__LISTED ENTRIES__.

|---|

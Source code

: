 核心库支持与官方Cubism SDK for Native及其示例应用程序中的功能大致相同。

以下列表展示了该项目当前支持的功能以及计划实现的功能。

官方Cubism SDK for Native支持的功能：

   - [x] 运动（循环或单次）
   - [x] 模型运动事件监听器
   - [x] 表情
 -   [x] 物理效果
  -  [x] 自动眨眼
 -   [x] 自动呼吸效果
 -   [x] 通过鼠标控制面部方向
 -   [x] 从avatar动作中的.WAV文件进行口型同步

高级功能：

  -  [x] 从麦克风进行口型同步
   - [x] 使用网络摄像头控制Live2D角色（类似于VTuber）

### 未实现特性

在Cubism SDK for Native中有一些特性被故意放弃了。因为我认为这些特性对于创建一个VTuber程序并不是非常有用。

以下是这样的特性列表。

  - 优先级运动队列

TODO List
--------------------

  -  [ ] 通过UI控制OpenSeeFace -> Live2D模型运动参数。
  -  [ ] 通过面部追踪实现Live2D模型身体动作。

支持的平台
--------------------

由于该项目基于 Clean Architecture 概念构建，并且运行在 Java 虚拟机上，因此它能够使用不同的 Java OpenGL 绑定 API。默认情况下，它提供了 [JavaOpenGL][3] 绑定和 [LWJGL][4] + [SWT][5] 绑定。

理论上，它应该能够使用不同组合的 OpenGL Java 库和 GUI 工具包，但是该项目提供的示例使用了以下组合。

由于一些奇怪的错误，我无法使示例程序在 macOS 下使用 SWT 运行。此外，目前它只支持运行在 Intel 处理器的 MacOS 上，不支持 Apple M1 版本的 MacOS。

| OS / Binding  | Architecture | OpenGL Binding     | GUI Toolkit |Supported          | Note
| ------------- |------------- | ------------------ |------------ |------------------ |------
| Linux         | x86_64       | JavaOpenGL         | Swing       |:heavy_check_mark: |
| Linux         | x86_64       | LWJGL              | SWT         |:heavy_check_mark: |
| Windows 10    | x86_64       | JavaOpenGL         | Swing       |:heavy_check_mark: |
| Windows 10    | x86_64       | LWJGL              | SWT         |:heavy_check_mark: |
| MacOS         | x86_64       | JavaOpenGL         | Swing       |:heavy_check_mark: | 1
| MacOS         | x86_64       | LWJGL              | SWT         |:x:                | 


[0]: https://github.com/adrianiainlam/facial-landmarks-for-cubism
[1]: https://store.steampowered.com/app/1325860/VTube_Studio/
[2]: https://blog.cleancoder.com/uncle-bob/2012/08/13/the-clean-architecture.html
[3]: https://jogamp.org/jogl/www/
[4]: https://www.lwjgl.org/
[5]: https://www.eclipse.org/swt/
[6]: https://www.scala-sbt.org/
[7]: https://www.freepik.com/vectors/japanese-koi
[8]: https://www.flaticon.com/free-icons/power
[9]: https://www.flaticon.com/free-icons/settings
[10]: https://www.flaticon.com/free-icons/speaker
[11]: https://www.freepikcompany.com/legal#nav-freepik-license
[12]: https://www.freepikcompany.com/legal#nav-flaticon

|---|

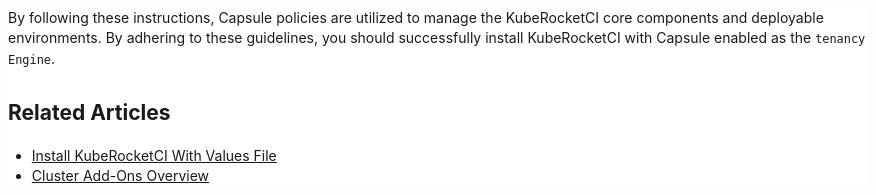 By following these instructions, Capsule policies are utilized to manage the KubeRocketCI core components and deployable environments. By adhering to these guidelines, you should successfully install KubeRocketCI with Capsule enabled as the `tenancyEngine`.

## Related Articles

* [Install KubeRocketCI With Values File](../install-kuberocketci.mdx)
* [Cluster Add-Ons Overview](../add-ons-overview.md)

|---|

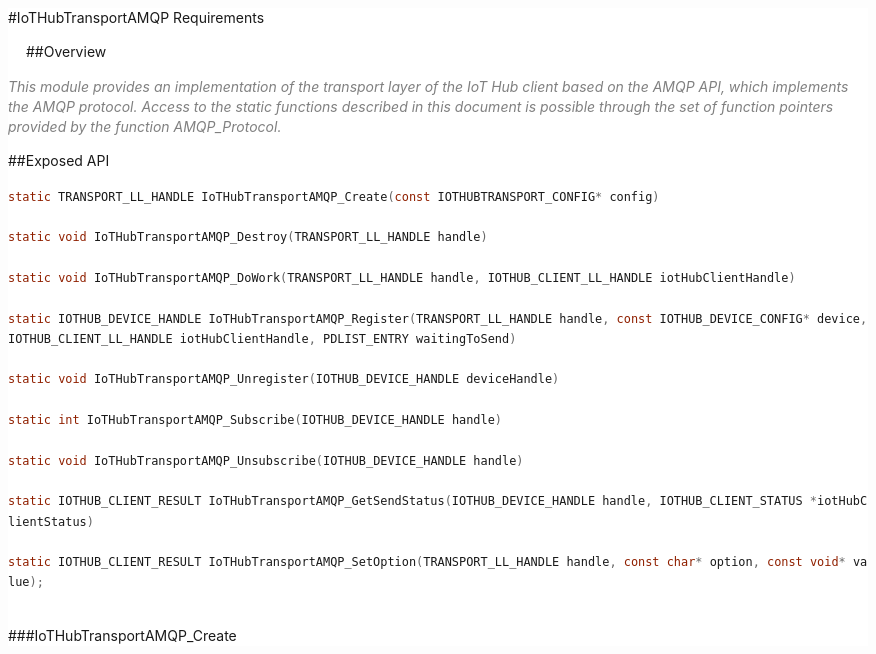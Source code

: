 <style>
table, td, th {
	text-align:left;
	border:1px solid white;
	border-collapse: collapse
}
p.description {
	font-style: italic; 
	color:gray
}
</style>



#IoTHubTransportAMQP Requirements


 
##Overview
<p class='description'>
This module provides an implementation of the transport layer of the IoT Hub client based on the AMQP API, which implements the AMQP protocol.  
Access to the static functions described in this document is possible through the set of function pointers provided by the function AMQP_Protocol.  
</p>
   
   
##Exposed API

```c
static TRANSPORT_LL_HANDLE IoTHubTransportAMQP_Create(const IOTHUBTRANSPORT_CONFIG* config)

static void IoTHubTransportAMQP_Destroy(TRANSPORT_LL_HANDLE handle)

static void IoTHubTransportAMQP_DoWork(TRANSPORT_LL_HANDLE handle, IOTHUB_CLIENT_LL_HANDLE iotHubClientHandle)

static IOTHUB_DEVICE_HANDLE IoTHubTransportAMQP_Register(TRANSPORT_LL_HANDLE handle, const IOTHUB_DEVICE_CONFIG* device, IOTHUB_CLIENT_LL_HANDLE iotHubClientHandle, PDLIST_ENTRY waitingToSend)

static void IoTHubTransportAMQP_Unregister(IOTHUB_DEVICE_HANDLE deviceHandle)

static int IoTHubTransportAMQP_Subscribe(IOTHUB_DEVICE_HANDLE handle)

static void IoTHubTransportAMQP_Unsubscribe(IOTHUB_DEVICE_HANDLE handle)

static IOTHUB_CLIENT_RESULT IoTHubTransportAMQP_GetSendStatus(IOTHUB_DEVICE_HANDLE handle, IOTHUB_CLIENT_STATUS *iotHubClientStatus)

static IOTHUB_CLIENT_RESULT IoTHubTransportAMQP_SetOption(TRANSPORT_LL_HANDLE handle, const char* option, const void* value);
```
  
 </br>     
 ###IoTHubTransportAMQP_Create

|---|

__TO DO__.
Search the material for the word "void" and copy every matching line.

__OUTPUT OF THE TASK__.
static void IoTHubTransportAMQP_Destroy(TRANSPORT_LL_HANDLE handle)
static void IoTHubTransportAMQP_DoWork(TRANSPORT_LL_HANDLE handle, IOTHUB_CLIENT_LL_HANDLE iotHubClientHandle)
static void IoTHubTransportAMQP_Unregister(IOTHUB_DEVICE_HANDLE deviceHandle)
static void IoTHubTransportAMQP_Unsubscribe(IOTHUB_DEVICE_HANDLE handle)
static IOTHUB_CLIENT_RESULT IoTHubTransportAMQP_SetOption(TRANSPORT_LL_HANDLE handle, const char* option, const void* value);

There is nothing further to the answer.